A stay-at-home-dad offers thoughts on the joys and sorrows, and everything in between, of fatherhood.

Monday, February 06, 2006

Feeding Time

Modern parenthood has a challenge or two, and among them is that those posed by keeping breast milk fresh and available for baby. Today, I thawed three bottles of breast milk as I needed them, trying to time their transition to a liquid state with the arrival of baby’s hunger. Throwing the bottles in the microwave is not allowed, as the miraculous enzymes of the milk have been shown not to survive the process. So, the suggestion from those in the know is to warm the breast milk under a warm tap. Of course, you don’t want to do that with a glass bottle (and the milk stores better in glass), as you’d risk the glass shattering. So, I put each bottle of frozen milk in a coffee mug of tepid water and allow more tepid water to course down from the faucet into the coffee mug for a few minutes. Once the milk is liquid, but still cold, I transfer it into the plastic baby bottle, which I put into the same coffee mug, but now I fill the mug with scalding water from the tap and let the tap replenish the hot water in the mug for a few minutes to expedite the heating process.
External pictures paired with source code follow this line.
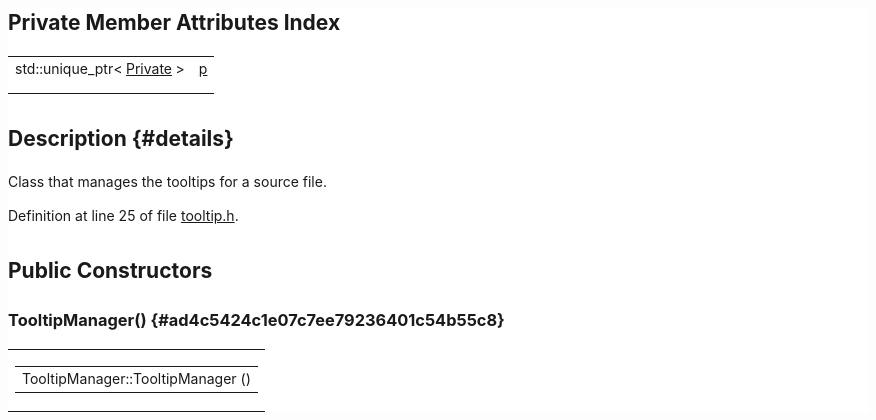 </table>

## Private Member Attributes Index

<table class="doxyMembersIndex">

<tr class="doxyMemberIndexItem">
<td class="doxyMemberIndexItemType" align="left" valign="top">std::unique_ptr&lt; <a href="/web-doxygen/docs/api/classes/tooltipmanager/private">Private</a> &gt;</td>
<td class="doxyMemberIndexItemName" align="left" valign="top"><a href="#aa404b10145666b6973b91a7731e67217">p</a></td>
</tr>
<tr class="doxyMemberIndexDescription">
<td class="doxyMemberIndexDescriptionLeft"></td>
<td class="doxyMemberIndexDescriptionRight">
</td>
</tr>
<tr class="doxyMemberIndexSeparator">
<td class="doxyMemberIndexSeparator" colspan="2"></td>
</tr>

</table>

## Description {#details}

<p>Class that manages the tooltips for a source file.</p>

<p>Definition at line 25 of file <a href="/web-doxygen/docs/api/files/src/tooltip-h">tooltip.h</a>.</p>

<div class="doxySectionDef">

## Public Constructors

### TooltipManager() {#ad4c5424c1e07c7ee79236401c54b55c8}

<div class="doxyMemberItem">
<div class="doxyMemberProto">
<table class="doxyMemberLabels">
<tr class="doxyMemberLabels">
<td class="doxyMemberLabelsLeft">
<table class="doxyMemberName">
<tr>
<td class="doxyMemberName">TooltipManager::TooltipManager ()</td>
</tr>
</table>
</td>
</tr>
</table>
</div>
<div class="doxyMemberDoc">
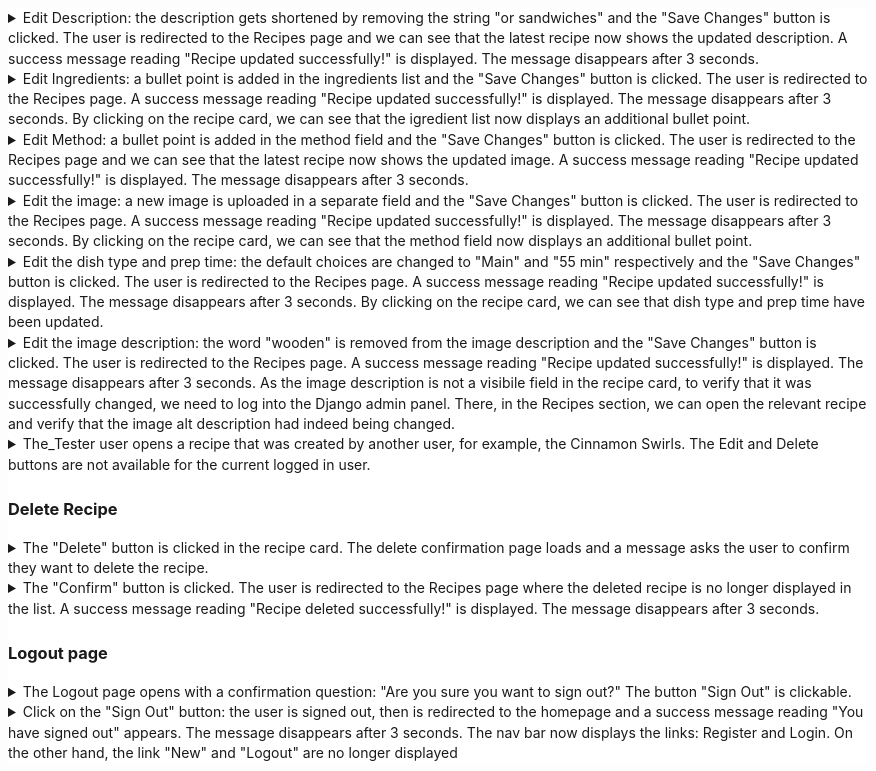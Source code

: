 <details><summary>Edit Description: the description gets shortened by removing the string "or sandwiches" and the "Save Changes" button is clicked. The user is redirected to the Recipes page and we can see that the latest recipe now shows the updated description. A success message reading "Recipe updated successfully!" is displayed. The message disappears after 3 seconds.</summary></details>

<details><summary>Edit Ingredients: a bullet point is added in the ingredients list and the "Save Changes" button is clicked. The user is redirected to the Recipes page. A success message reading "Recipe updated successfully!" is displayed. The message disappears after 3 seconds. By clicking on the recipe card, we can see that the igredient list now displays an additional bullet point.</summary></details>

<details><summary>Edit Method: a bullet point is added in the method field and the "Save Changes" button is clicked. The user is redirected to the Recipes page and we can see that the latest recipe now shows the updated image. A success message reading "Recipe updated successfully!" is displayed. The message disappears after 3 seconds.</summary></details>

<details><summary>Edit the image: a new image is uploaded in a separate field and the "Save Changes" button is clicked. The user is redirected to the Recipes page. A success message reading "Recipe updated successfully!" is displayed. The message disappears after 3 seconds. By clicking on the recipe card, we can see that the method field now displays an additional bullet point.</summary></details>

<details><summary>Edit the dish type and prep time: the default choices are changed to "Main" and "55 min" respectively and the "Save Changes" button is clicked. The user is redirected to the Recipes page. A success message reading "Recipe updated successfully!" is displayed. The message disappears after 3 seconds. By clicking on the recipe card, we can see that dish type and prep time have been updated.</summary></details>

<details><summary>Edit the image description: the word "wooden" is removed from the image description and the "Save Changes" button is clicked. The user is redirected to the Recipes page. A success message reading "Recipe updated successfully!" is displayed. The message disappears after 3 seconds. As the image description is not a visibile field in the recipe card, to verify that it was successfully changed, we need to log into the Django admin panel. There, in the Recipes section, we can open the relevant recipe and verify that the image alt description had indeed being changed.</summary></details>

<details><summary>The_Tester user opens a recipe that was created by another user, for example, the Cinnamon Swirls. The Edit and Delete buttons are not available for the current logged in user.</summary></details>

### Delete Recipe

<details><summary>The "Delete" button is clicked in the recipe card. The delete confirmation page loads and a message asks the user to confirm they want to delete the recipe. </summary></details>

<details><summary>The "Confirm" button is clicked. The user is redirected to the Recipes page where the deleted recipe is no longer displayed in the list. A success message reading "Recipe deleted successfully!" is displayed. The message disappears after 3 seconds. </summary></details>

### Logout page

<details><summary>The Logout page opens with a confirmation question: "Are you sure you want to sign out?" The button "Sign Out" is clickable.</summary></details>

<details><summary>Click on the "Sign Out" button: the user is signed out, then is redirected to the homepage and a success message reading "You have signed out" appears. The message disappears after 3 seconds. The nav bar now displays the links: Register and Login. On the other hand, the link "New" and "Logout" are no longer displayed</summary></details>
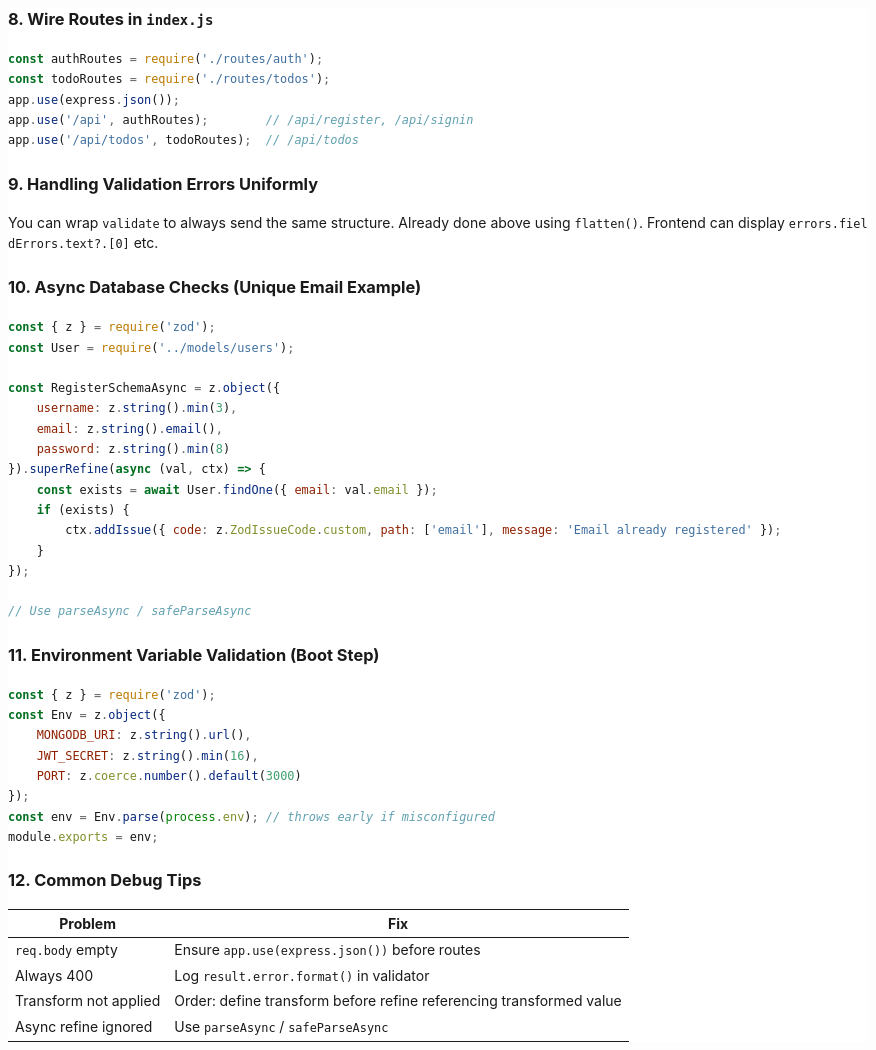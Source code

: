 ### 8. Wire Routes in `index.js`
```js
const authRoutes = require('./routes/auth');
const todoRoutes = require('./routes/todos');
app.use(express.json());
app.use('/api', authRoutes);        // /api/register, /api/signin
app.use('/api/todos', todoRoutes);  // /api/todos
```

### 9. Handling Validation Errors Uniformly
You can wrap `validate` to always send the same structure. Already done above using `flatten()`. Frontend can display `errors.fieldErrors.text?.[0]` etc.

### 10. Async Database Checks (Unique Email Example)
```js
const { z } = require('zod');
const User = require('../models/users');

const RegisterSchemaAsync = z.object({
	username: z.string().min(3),
	email: z.string().email(),
	password: z.string().min(8)
}).superRefine(async (val, ctx) => {
	const exists = await User.findOne({ email: val.email });
	if (exists) {
		ctx.addIssue({ code: z.ZodIssueCode.custom, path: ['email'], message: 'Email already registered' });
	}
});

// Use parseAsync / safeParseAsync
```

### 11. Environment Variable Validation (Boot Step)
```js
const { z } = require('zod');
const Env = z.object({
	MONGODB_URI: z.string().url(),
	JWT_SECRET: z.string().min(16),
	PORT: z.coerce.number().default(3000)
});
const env = Env.parse(process.env); // throws early if misconfigured
module.exports = env;
```

### 12. Common Debug Tips
| Problem | Fix |
|--------|-----|
| `req.body` empty | Ensure `app.use(express.json())` before routes |
| Always 400 | Log `result.error.format()` in validator |
| Transform not applied | Order: define transform before refine referencing transformed value |
| Async refine ignored | Use `parseAsync` / `safeParseAsync` |

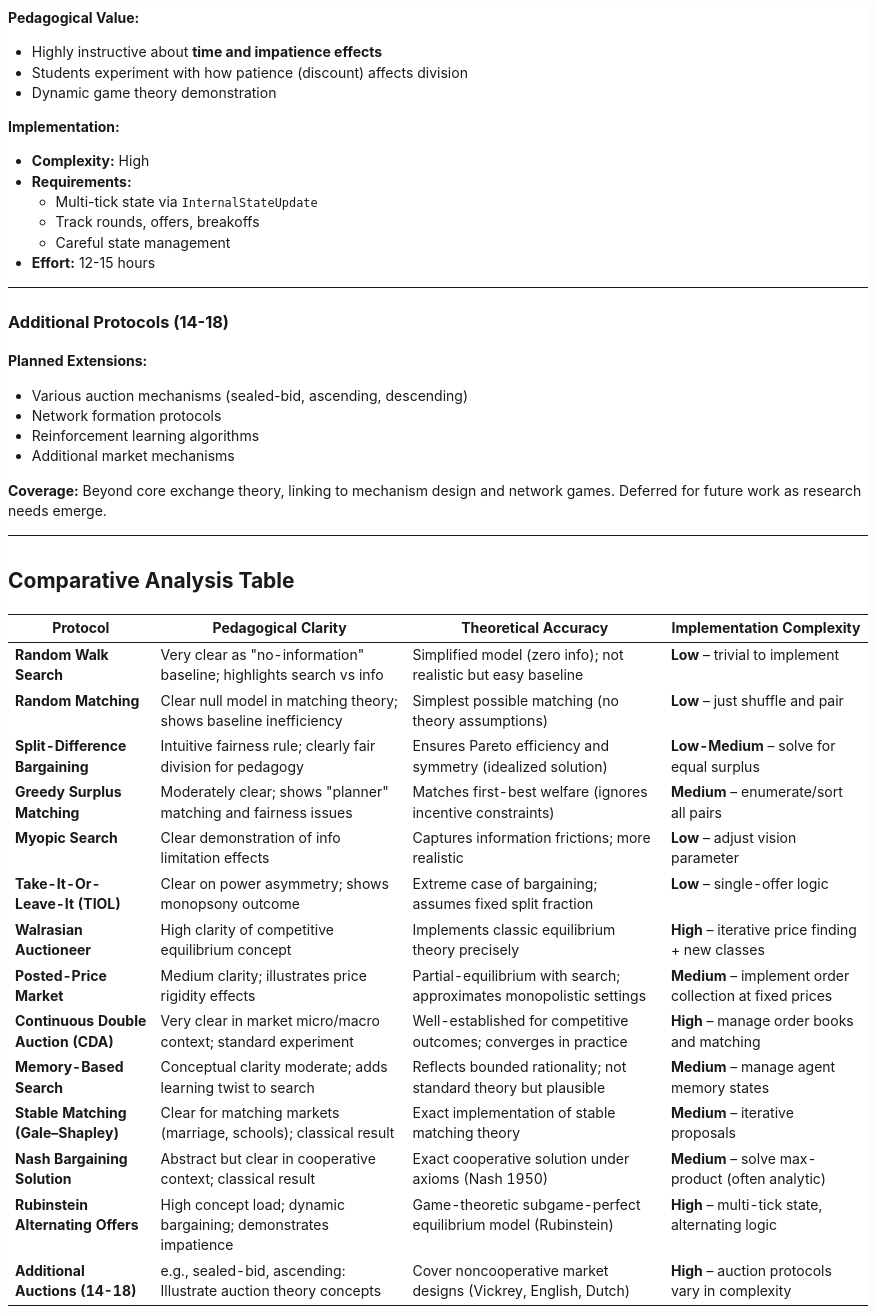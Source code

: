 **Pedagogical Value:**
- Highly instructive about **time and impatience effects**
- Students experiment with how patience (discount) affects division
- Dynamic game theory demonstration

**Implementation:**
- **Complexity:** High
- **Requirements:** 
  - Multi-tick state via `InternalStateUpdate`
  - Track rounds, offers, breakoffs
  - Careful state management
- **Effort:** 12-15 hours

---

### Additional Protocols (14-18)

**Planned Extensions:**
- Various auction mechanisms (sealed-bid, ascending, descending)
- Network formation protocols
- Reinforcement learning algorithms
- Additional market mechanisms

**Coverage:** Beyond core exchange theory, linking to mechanism design and network games. Deferred for future work as research needs emerge.

---

## Comparative Analysis Table

| Protocol | Pedagogical Clarity | Theoretical Accuracy | Implementation Complexity |
|----------|-------------------|---------------------|-------------------------|
| **Random Walk Search** | Very clear as "no-information" baseline; highlights search vs info | Simplified model (zero info); not realistic but easy baseline | **Low** – trivial to implement |
| **Random Matching** | Clear null model in matching theory; shows baseline inefficiency | Simplest possible matching (no theory assumptions) | **Low** – just shuffle and pair |
| **Split-Difference Bargaining** | Intuitive fairness rule; clearly fair division for pedagogy | Ensures Pareto efficiency and symmetry (idealized solution) | **Low-Medium** – solve for equal surplus |
| **Greedy Surplus Matching** | Moderately clear; shows "planner" matching and fairness issues | Matches first-best welfare (ignores incentive constraints) | **Medium** – enumerate/sort all pairs |
| **Myopic Search** | Clear demonstration of info limitation effects | Captures information frictions; more realistic | **Low** – adjust vision parameter |
| **Take-It-Or-Leave-It (TIOL)** | Clear on power asymmetry; shows monopsony outcome | Extreme case of bargaining; assumes fixed split fraction | **Low** – single-offer logic |
| **Walrasian Auctioneer** | High clarity of competitive equilibrium concept | Implements classic equilibrium theory precisely | **High** – iterative price finding + new classes |
| **Posted-Price Market** | Medium clarity; illustrates price rigidity effects | Partial-equilibrium with search; approximates monopolistic settings | **Medium** – implement order collection at fixed prices |
| **Continuous Double Auction (CDA)** | Very clear in market micro/macro context; standard experiment | Well-established for competitive outcomes; converges in practice | **High** – manage order books and matching |
| **Memory-Based Search** | Conceptual clarity moderate; adds learning twist to search | Reflects bounded rationality; not standard theory but plausible | **Medium** – manage agent memory states |
| **Stable Matching (Gale–Shapley)** | Clear for matching markets (marriage, schools); classical result | Exact implementation of stable matching theory | **Medium** – iterative proposals |
| **Nash Bargaining Solution** | Abstract but clear in cooperative context; classical result | Exact cooperative solution under axioms (Nash 1950) | **Medium** – solve max-product (often analytic) |
| **Rubinstein Alternating Offers** | High concept load; dynamic bargaining; demonstrates impatience | Game-theoretic subgame-perfect equilibrium model (Rubinstein) | **High** – multi-tick state, alternating logic |
| **Additional Auctions (14-18)** | e.g., sealed-bid, ascending: Illustrate auction theory concepts | Cover noncooperative market designs (Vickrey, English, Dutch) | **High** – auction protocols vary in complexity |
Not infrequently, I’m singing distracting ditties to baby to keep her from wailing, as I get the milk ready. If a bottle is prepared and it turns out baby wasn’t hungry enough to drink it at that point, or in too much pain from teething, then there’s a risk of the bottle needing to be thrown out. For, again, breast milk (and especially certain women’s breast milk, it turns out) spoils quite a bit faster than cow’s milk and way, way faster than formula.

So, three, four or five times a day, my kitchen is the scene of a frenzied set piece that all but the most jaded onlooker would rightly conclude is suffused with love.